There aren't really any widely agreed-upon ordering formalisms or file formats for describing variants in the graph space. In contrast, the genotype matrix formalism is pretty standardized, and the VCF format is well supported by lots of tools. I expect there will be a lot of research on graph-based formats in the next few years, but--unless you want to be on the bleeding edge of pangenomics methods research--for now you need to be working in VCF.

So, to answer your question: you are right that it is necessary to project down to a linear reference.
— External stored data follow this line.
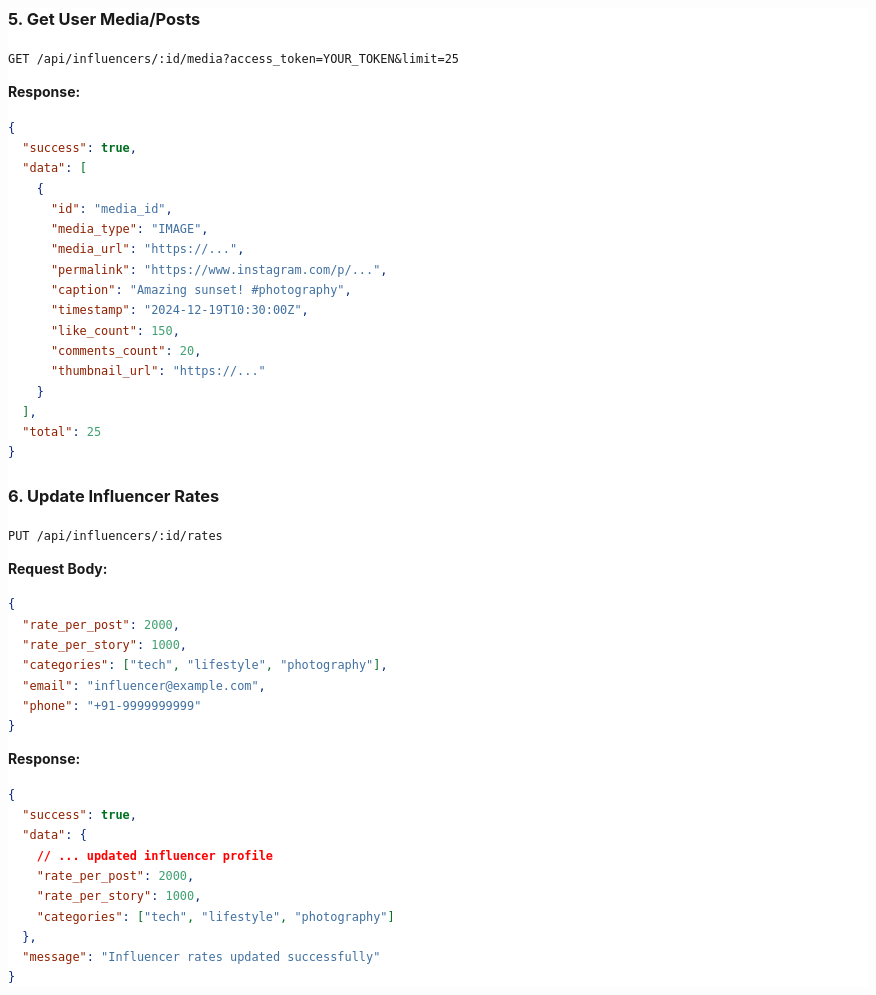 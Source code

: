 ### 5. Get User Media/Posts
```http
GET /api/influencers/:id/media?access_token=YOUR_TOKEN&limit=25
```

**Response:**
```json
{
  "success": true,
  "data": [
    {
      "id": "media_id",
      "media_type": "IMAGE",
      "media_url": "https://...",
      "permalink": "https://www.instagram.com/p/...",
      "caption": "Amazing sunset! #photography",
      "timestamp": "2024-12-19T10:30:00Z",
      "like_count": 150,
      "comments_count": 20,
      "thumbnail_url": "https://..."
    }
  ],
  "total": 25
}
```

### 6. Update Influencer Rates
```http
PUT /api/influencers/:id/rates
```

**Request Body:**
```json
{
  "rate_per_post": 2000,
  "rate_per_story": 1000,
  "categories": ["tech", "lifestyle", "photography"],
  "email": "influencer@example.com",
  "phone": "+91-9999999999"
}
```

**Response:**
```json
{
  "success": true,
  "data": {
    // ... updated influencer profile
    "rate_per_post": 2000,
    "rate_per_story": 1000,
    "categories": ["tech", "lifestyle", "photography"]
  },
  "message": "Influencer rates updated successfully"
}
```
The real question is "when" not "if". Specifically, do you want to project before or after calling variants. vg surject projects each read alignment down to the linear reference so that it can be expressed as SAM/BAM. At that point, you could use linear reference-based variant calling tools (DeepVariant, GATK, etc.). On the other hand, vg call requires graph alignments that can be expressed in GAF or GAM format, which can be produced by the vg mapping tools (map, mpmap, and giraffe). However, output of vg call is VCF, which is a linear reference-based format.